- Listed records
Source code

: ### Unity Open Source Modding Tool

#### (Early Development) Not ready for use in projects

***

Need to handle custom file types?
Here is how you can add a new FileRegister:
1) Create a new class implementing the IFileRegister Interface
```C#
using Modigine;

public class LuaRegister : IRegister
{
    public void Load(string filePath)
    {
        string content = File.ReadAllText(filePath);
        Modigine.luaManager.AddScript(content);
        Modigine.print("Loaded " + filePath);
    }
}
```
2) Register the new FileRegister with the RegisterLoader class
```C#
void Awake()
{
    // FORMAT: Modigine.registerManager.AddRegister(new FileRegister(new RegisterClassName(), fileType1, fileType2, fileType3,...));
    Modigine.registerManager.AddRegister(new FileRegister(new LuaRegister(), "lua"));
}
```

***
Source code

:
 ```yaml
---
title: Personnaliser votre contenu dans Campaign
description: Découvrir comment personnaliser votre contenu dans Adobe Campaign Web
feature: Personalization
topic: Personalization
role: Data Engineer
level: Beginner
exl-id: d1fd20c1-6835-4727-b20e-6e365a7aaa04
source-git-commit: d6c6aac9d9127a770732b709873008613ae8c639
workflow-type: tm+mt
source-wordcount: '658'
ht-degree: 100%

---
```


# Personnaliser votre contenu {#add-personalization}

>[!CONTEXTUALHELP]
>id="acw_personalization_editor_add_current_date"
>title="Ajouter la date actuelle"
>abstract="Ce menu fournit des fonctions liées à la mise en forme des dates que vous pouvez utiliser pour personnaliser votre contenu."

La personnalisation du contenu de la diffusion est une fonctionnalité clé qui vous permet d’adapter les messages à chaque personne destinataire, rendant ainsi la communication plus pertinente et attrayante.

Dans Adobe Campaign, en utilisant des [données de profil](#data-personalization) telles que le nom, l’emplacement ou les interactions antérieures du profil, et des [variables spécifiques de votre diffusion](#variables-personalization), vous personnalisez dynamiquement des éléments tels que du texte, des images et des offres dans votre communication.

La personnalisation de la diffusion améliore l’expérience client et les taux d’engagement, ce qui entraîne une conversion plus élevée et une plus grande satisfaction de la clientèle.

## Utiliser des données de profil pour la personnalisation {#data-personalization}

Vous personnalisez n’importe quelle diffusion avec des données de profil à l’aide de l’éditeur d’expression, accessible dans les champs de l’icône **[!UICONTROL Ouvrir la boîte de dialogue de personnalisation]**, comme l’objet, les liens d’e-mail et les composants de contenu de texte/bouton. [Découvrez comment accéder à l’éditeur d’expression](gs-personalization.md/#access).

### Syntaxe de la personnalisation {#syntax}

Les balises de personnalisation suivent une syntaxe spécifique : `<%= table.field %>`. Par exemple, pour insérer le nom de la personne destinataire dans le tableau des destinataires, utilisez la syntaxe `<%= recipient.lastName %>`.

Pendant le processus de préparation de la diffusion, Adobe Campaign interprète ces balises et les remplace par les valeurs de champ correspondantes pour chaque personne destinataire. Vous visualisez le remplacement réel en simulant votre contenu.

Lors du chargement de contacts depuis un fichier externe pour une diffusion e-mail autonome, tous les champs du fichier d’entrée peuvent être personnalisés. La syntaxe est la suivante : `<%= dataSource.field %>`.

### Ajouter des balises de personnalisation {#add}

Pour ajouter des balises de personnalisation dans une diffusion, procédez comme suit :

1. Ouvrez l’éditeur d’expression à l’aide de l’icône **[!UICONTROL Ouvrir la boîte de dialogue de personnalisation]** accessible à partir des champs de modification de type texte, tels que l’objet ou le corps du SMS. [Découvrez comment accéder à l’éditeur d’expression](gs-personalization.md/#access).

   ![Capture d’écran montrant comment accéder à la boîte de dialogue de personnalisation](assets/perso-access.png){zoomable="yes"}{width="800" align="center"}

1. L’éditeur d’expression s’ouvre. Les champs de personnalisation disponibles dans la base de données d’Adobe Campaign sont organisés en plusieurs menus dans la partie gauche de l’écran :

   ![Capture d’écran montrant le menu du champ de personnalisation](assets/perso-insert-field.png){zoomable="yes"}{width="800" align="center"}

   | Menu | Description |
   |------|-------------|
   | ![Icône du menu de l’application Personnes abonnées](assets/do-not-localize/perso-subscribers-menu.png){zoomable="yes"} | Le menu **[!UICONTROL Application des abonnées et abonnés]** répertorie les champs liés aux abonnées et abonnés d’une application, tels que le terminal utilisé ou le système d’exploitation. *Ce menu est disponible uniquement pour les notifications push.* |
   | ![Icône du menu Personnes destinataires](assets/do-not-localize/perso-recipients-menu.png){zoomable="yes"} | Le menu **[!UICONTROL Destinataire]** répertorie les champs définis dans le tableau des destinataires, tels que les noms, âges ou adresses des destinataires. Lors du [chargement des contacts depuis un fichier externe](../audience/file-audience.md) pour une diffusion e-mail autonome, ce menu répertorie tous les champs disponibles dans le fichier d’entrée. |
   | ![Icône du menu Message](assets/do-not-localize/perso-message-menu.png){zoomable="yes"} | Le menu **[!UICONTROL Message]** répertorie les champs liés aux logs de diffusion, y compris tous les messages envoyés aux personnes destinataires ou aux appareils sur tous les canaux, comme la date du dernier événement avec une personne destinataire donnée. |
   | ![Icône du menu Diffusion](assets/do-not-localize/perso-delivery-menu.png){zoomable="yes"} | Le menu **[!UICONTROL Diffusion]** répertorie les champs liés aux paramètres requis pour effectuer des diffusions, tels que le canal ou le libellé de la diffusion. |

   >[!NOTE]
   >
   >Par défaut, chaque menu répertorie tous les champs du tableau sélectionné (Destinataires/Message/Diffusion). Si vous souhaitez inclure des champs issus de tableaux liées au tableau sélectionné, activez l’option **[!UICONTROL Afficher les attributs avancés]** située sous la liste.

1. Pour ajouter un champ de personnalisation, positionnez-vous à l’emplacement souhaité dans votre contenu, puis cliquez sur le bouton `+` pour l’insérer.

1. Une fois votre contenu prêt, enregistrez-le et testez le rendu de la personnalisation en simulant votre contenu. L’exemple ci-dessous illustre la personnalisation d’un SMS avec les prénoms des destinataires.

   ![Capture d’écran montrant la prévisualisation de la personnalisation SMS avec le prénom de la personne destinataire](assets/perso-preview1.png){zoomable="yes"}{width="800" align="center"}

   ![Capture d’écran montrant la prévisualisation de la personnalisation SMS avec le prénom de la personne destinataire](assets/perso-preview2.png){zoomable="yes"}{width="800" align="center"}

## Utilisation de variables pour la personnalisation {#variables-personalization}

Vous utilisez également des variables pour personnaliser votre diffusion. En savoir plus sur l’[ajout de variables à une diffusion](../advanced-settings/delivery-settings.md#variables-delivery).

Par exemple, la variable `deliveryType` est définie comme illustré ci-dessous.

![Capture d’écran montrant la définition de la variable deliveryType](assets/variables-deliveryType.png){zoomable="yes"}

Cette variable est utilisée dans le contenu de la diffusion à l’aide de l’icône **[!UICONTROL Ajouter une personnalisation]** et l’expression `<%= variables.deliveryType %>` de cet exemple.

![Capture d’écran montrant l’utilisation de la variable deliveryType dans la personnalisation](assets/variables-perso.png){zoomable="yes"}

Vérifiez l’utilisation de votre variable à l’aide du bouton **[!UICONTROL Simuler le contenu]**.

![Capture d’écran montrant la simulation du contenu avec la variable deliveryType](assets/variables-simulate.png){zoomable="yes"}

- Task details
Looking at the entries, how many lines contain the string "fichier"? The answer is that number alone.

- Response to this task
2